其中,有种不知天地的混乱。
裴瞬缄默不语,不知在思索什么,承安自然不敢惊扰,待要走到尽头时才开口询问:“王爷,还往外走吗?”
他像是大梦初醒,摇了摇头,突然没头没尾地说道:“这几日秘密召先太子回来。”
承安大骇,隐隐猜到了他的打算,一时不敢断定,只问:“王爷的意思是?”
裴瞬拨动蔓延到廊内的竹枝,冷漠的脸在昏天黑地中更显无懈可击,他语气轻飘飘的,像是在交代最为寻常的事:“咱们得解决小皇帝了。”
皇帝必须要死,并非是他非要下狠手,也不仅仅是为着姜涟,而是怕他若再不动手,先下手为强的就是皇帝。
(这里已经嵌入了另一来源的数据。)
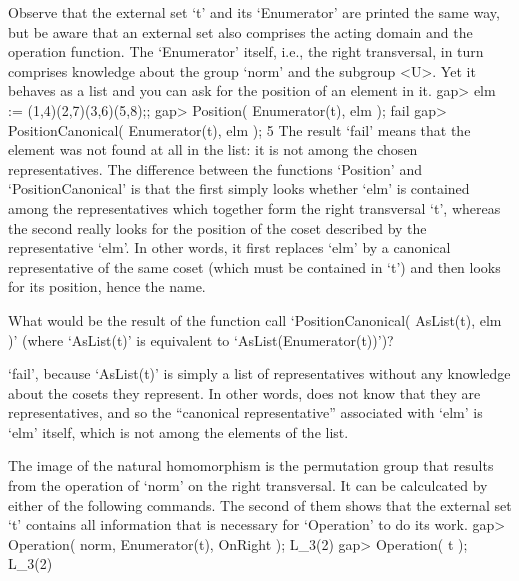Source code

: Observe that  the external set `t'  and its `Enumerator' are  printed the
same way, but be aware  that an external   set also comprises the  acting
domain and  the operation  function.  The `Enumerator'  itself, i.e., the
right transversal, in turn comprises knowledge about the group `norm' and
the  subgroup <U>. Yet  it  behaves as a   list and you   can ask for the
position of an element in it.
\beginexample
    gap> elm := (1,4)(2,7)(3,6)(5,8);;
    gap> Position( Enumerator(t), elm );
    fail
    gap> PositionCanonical( Enumerator(t), elm );
    5
\endexample
{}%
The result `fail'  means that  the element was   not found at  all in the
list: it is not among the chosen  representatives. The difference between
the functions `Position' and `PositionCanonical' is that the first simply
looks whether `elm' is contained among the representatives which together
form the  right transversal `t', whereas  the second really looks for the
position  of the coset  described by  the representative  `elm'. In other
words, it first replaces `elm' by a canonical  representative of the same
coset (which must be contained in  `t') and then  looks for its position,
hence the name.

\exercise   What   would     be  the  result    of   the  function   call
`PositionCanonical( AsList(t), elm )' (where `AsList(t)' is equivalent to
`AsList(Enumerator(t))')?

\answer `fail', because `AsList(t)'  is simply a list of  representatives
without  any knowledge about the  cosets  they represent. In other words,
{\GAP}    does not  know  that  they   are   representatives, and so  the
``canonical representative'' associated with `elm' is `elm' itself, which
is not among the elements of the list.

The  image  of the natural  homomorphism   is the permutation  group that
results from the operation of `norm' on the right  transversal. It can be
calculcated by either of the following commands. The second of them shows
that the external set `t' contains all information  that is necessary for
`Operation' to do its work.
\beginexample
    gap> Operation( norm, Enumerator(t), OnRight );
    L_3(2)
    gap> Operation( t );
    L_3(2)
\endexample

%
承安应是,又有些犹疑,“王爷要召先太子,只怕太后娘娘那边不答应。”
太后与先太子有仇怨,当年先太子正得圣心,却放浪形骸,宫宴醉酒之后闯到宜安公主殿内,不顾伦理意图行不轨之事,宜安公主是太后唯一的女儿,被传出这样的丑闻,自是恨毒了先太子。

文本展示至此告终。